Copy out each line of the entries where the word "training" is present.

------------

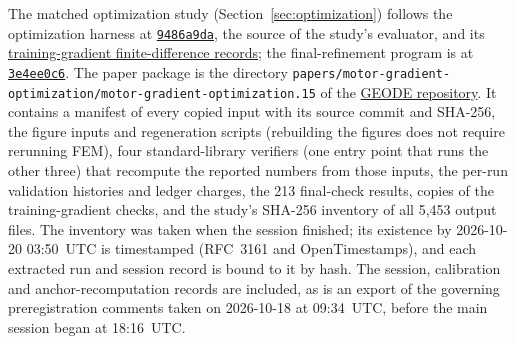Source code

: \documentclass{anvil-paper}
\begin{document}
\begin{sloppypar}
The matched optimization study (Section~\ref{sec:optimization}) follows the
optimization harness at
\href{https://github.com/rjwalters/geode-fem/tree/9486a9da58beeca91968d4d3608f06b998abff45/benchmarks/motor_optimization}{\texttt{9486a9da}},
the source of the study's evaluator, and its
\href{https://github.com/rjwalters/geode-fem/tree/9486a9da58beeca91968d4d3608f06b998abff45/benchmarks/motor_optimization/runs}{training-gradient finite-difference records};
the final-refinement program is at
\href{https://github.com/rjwalters/geode-fem/tree/3e4ee0c63a86dbf014a76c9faf04dd962da16911/crates/geode-core/examples/icem_final_refinement.rs}{\texttt{3e4ee0c6}}.
The paper package is the directory
\texttt{papers/}\allowbreak\texttt{motor-gradient-optimization/}\allowbreak\texttt{motor-gradient-optimization.15}
of the \href{https://github.com/rjwalters/geode-fem}{GEODE repository}. It
contains a manifest of every copied input with its source commit and
SHA-256, the figure inputs and regeneration scripts (rebuilding the figures
does not require rerunning FEM), four standard-library verifiers (one
entry point that runs the other three) that recompute the reported numbers
from those inputs, the per-run validation
histories and ledger charges, the 213 final-check results, copies of the
training-gradient checks, and the study's SHA-256 inventory of all 5,453
output files. The inventory was taken when the session finished; its
existence by 2026-10-20 03:50~UTC is timestamped (RFC~3161 and
OpenTimestamps), and each extracted run and session record is bound to it
by hash. The session, calibration and anchor-recomputation records are
included, as is an export of the governing preregistration comments taken
on 2026-10-18 at 09:34~UTC, before the main session began at 18:16~UTC.
\end{sloppypar}
\end{document}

------------

→ **Solution**:
\href{https://github.com/rjwalters/geode-fem/tree/9486a9da58beeca91968d4d3608f06b998abff45/benchmarks/motor_optimization/runs}{training-gradient finite-difference records};
training-gradient checks, and the study's SHA-256 inventory of all 5,453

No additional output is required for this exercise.